HYDRUS Add-on Modules

Add-on modules can be purchased for an existing HYDRUS license either individually or as part of a cost-effective package - see HYDRUS pricing.

Available Add-on Modules

Module Name Dimension Flow, Transport, and Reaction Simulations
HP1, HP2 1D, 2D The HP1 and HP2 modules are the result of coupling Hydrus (its one- and two-dimensional parts) with the PHREEQC geochemical code [Parkhurst and Appelo, 1999], and corresponds to a similar one-dimensional module HP1 [Jacques and Šimůnek, 2005, 2010; Jacques et al., 2006, 2008]. HP2 has, apart from the dimensionality (2D), the same capabilities as HP1. HP2 contains modules simulating (1) transient water flow, (2) the transport of multiple components, (3) mixed equilibrium/kinetic biogeochemical reactions, and (4) heat transport in two-dimensional variably-saturated porous media (soils). Detailed description of the HP2 Module is given in the HP2 user manual [Šimůnek et al., 2012].
UnsatChem 1D, 2D, 3D The Major Ion Chemistry Module [UNSATCHEM; Šimůnek and Suarez, 1994] can be used instead of the standard solute transport module. Detailed description of the UNSATCHEM Module is given in the UNSATCHEM user manuals [Šimůnek et al., 2012, 2022]. More detailed description of concepts used in the UNSATCHEM module is provided in the HYDRUS-1D technical manual Šimůnek et al., 2022], which provides all relevant information about the one-dimensional version of this module.
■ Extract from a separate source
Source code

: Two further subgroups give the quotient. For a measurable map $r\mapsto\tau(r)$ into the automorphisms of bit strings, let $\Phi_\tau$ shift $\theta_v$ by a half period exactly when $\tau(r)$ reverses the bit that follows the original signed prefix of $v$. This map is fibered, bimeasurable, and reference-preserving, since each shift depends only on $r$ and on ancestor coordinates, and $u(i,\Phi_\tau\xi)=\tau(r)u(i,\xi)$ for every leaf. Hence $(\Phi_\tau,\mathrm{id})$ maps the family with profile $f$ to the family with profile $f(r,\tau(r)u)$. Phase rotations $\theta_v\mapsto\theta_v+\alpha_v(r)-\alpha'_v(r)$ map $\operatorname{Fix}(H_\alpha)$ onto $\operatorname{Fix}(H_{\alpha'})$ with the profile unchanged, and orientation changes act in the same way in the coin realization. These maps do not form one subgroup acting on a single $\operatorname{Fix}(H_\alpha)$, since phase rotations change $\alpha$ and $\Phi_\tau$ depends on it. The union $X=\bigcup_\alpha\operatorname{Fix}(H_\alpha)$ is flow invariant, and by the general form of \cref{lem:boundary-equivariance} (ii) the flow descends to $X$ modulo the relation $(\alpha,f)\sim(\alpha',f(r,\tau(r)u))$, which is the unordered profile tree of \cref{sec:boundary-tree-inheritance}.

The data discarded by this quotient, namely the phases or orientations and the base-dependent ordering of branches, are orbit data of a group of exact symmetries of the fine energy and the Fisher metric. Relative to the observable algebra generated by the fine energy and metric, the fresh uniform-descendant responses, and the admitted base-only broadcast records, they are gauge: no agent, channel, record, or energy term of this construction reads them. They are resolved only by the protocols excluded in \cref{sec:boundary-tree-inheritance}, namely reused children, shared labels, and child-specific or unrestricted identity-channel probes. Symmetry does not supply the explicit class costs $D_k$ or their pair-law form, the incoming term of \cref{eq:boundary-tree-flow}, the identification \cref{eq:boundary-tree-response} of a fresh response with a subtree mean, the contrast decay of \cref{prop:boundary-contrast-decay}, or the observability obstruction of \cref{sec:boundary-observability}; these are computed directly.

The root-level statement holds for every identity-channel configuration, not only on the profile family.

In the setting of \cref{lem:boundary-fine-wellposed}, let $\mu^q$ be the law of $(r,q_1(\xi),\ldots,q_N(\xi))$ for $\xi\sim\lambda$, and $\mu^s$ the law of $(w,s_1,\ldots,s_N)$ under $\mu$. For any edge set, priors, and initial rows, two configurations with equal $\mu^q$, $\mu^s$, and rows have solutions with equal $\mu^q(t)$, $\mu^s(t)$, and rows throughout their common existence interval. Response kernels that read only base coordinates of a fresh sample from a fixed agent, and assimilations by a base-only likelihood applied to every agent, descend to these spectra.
Wetland 2D The Wetland Module (for two-dimensional problems only) was developed to model biochemical transformation and degradation processes in subsurface flow constructed wetlands. In the wetland module two biokinetic model formulations can be chosen: (1) the biokinetic model as described in CW2D [Langergraber and Šimůnek, 2005, 2006, 2011] and (2) the CWM1 (Constructed Wetland Model #1) biokinetic model Langergraber et al., 2009]. In CW2D aerobic and anoxic transformation and degradation processes for organic matter, nitrogen and phosphorus are described, whereas in CWM1 aerobic, anoxic and anaerobic processes for organic matter, nitrogen and sulphur.
C-Ride 1D, 2D The C-Ride module simulates one- and two-dimensional variably-saturated water flow, colloid transport, and colloid-facilitated solute transport in porous media. The module accounts for transient variably-saturated water flow, and for both colloid and solute movement due to advection, diffusion, and dispersion, as well as for solute movement facilitated by colloid transport. Detailed description of the C-Ride Module is given in the C-Ride user manuals [Šimůnek et al., 2012, 2022].
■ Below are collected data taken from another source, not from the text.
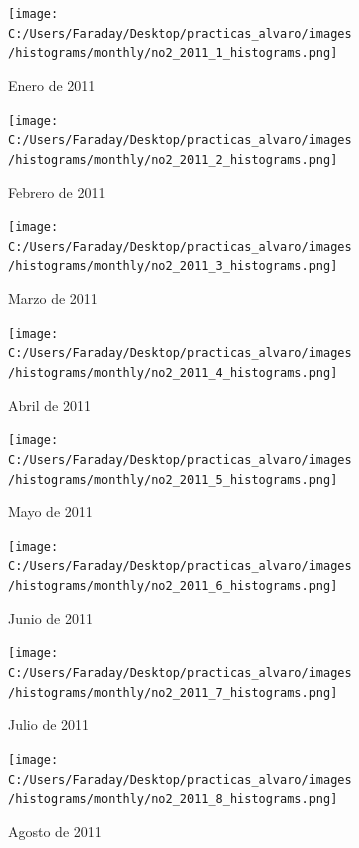 \documentclass[12pt]{article}
\begin{document}
\newpage

\begin{figure}[H]
\centering
\begin{subfigure}[h]{0.45\textwidth}
\texttt{[image: C:/Users/Faraday/Desktop/practicas\_alvaro/images/histograms/monthly/no2\_2011\_1\_histograms.png]}
\caption{Enero de 2011}
\label{fig:hist-mon-1-1-2011}
\end{subfigure}
%
\begin{subfigure}[H]{0.45\textwidth}
\texttt{[image: C:/Users/Faraday/Desktop/practicas\_alvaro/images/histograms/monthly/no2\_2011\_2\_histograms.png]}
\caption{Febrero de 2011}
\label{fig:hist-mon-1-2-2011}
\end{subfigure}
\caption{}
\end{figure}

\begin{figure}[H]
\centering
\begin{subfigure}[h]{0.45\textwidth}
\texttt{[image: C:/Users/Faraday/Desktop/practicas\_alvaro/images/histograms/monthly/no2\_2011\_3\_histograms.png]}
\caption{Marzo de 2011}
\label{fig:hist-mon-1-3-2011}
\end{subfigure}
%
\begin{subfigure}[H]{0.45\textwidth}
\texttt{[image: C:/Users/Faraday/Desktop/practicas\_alvaro/images/histograms/monthly/no2\_2011\_4\_histograms.png]}
\caption{Abril de 2011}
\label{fig:hist-mon-1-4-2011}
\end{subfigure}
\caption{}
\end{figure}

\begin{figure}[H]
\centering
\begin{subfigure}[h]{0.45\textwidth}
\texttt{[image: C:/Users/Faraday/Desktop/practicas\_alvaro/images/histograms/monthly/no2\_2011\_5\_histograms.png]}
\caption{Mayo de 2011}
\label{fig:hist-mon-1-5-2011}
\end{subfigure}
%
\begin{subfigure}[H]{0.45\textwidth}
\texttt{[image: C:/Users/Faraday/Desktop/practicas\_alvaro/images/histograms/monthly/no2\_2011\_6\_histograms.png]}
\caption{Junio de 2011}
\label{fig:hist-mon-1-6-2011}
\end{subfigure}
\caption{}
\end{figure}

\newpage

\begin{figure}[H]
\centering
\begin{subfigure}[h]{0.45\textwidth}
\texttt{[image: C:/Users/Faraday/Desktop/practicas\_alvaro/images/histograms/monthly/no2\_2011\_7\_histograms.png]}
\caption{Julio de 2011}
\label{fig:hist-mon-1-7-2011}
\end{subfigure}
%
\begin{subfigure}[H]{0.45\textwidth}
\texttt{[image: C:/Users/Faraday/Desktop/practicas\_alvaro/images/histograms/monthly/no2\_2011\_8\_histograms.png]}
\caption{Agosto de 2011}
\label{fig:hist-mon-1-8-2011}
\end{subfigure}
\caption{}
\end{figure}
\end{document}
DualPerm 1D, 2D The DualPerm module for simulating two-dimensional variably-saturated water movement and solute transport in dual-permeability porous media, i.e., preferential and nonequilibrium water flow and solute transport [Gerke and van Genuchten, 1993; Šimůnek et al., 2003; Šimůnek and van Genuchten, 2008].
Furrow 2D The Furrow module is a hybrid Finite Volume – Finite Element (FV-FE) model that describes the coupled surface-subsurface flow and transport processes occurring during furrow irrigation and fertigation Brunetti et al., 2018]. The numerical approach combines a one-dimensional description of water flow and solute transport in an open channel with a two-dimensional description of water flow and solute transport in a subsurface soil domain.
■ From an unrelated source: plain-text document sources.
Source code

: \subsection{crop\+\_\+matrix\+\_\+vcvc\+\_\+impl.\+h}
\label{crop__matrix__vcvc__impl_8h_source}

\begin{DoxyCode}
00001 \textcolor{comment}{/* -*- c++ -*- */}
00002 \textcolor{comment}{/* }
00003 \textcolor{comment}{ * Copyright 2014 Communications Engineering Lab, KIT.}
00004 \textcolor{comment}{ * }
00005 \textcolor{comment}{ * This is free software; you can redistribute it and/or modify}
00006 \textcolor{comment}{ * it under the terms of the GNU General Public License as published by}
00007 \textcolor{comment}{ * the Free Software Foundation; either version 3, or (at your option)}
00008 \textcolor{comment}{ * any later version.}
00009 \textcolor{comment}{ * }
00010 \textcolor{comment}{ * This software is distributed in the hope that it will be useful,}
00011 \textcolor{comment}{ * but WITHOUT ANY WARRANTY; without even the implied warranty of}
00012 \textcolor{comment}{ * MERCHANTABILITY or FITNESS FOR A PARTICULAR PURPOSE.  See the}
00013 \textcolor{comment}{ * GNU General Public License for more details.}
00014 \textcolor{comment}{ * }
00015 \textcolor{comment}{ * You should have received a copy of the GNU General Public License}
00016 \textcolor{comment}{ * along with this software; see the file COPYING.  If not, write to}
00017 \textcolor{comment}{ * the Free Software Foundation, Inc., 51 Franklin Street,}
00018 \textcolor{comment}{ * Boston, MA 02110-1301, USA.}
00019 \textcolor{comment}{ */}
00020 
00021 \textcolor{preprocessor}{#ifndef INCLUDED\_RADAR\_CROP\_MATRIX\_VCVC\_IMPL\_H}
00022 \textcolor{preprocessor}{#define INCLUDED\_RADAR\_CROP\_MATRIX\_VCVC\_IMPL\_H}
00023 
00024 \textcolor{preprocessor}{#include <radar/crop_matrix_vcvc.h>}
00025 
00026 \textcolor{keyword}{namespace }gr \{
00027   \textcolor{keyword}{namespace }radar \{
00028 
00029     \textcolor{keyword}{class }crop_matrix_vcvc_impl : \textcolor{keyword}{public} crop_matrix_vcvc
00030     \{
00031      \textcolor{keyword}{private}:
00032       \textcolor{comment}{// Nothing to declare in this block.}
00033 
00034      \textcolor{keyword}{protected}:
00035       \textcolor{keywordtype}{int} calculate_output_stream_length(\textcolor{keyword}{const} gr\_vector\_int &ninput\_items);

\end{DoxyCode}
PFAS 1D, 2D, 3D The PFAS module includes options to consider sorption to the air-water interface and the concentration effects on surface tension and viscosity Silva et al., 2020].
Particle Tracking 1D The Particle Tracking algorithm from Šimůnek [1991] was implemented into HYDRUS Zhou et al., 2021]. The results of this module can be used to calculate soil water travel times and water age for different locations in the soil profile.
COSMIC 1D The COSMIC module developed by Brunetti et al. [2019] calculates above ground neutron fluxes used the physically-based COsmic-ray Soil Moisture Interaction Code (COSMIC) of Shuttleworth et al. [2013].
DPU 1D, 2D The Dynamic Plant Uptake (DPU) module developed by Brunetti et al. 2019, 2021, 2022] simulates the translocation and transformation of neutral compounds in the soil-plant domain.
Fumigant 1D, 2D, 3D The Fumigant module includes options required to simulate the fate and transport of fumigants in soils (e.g., removal of a tarp, temperature-dependent tarp properties, an additional injection of fumigant) Spurlock et al., 2013].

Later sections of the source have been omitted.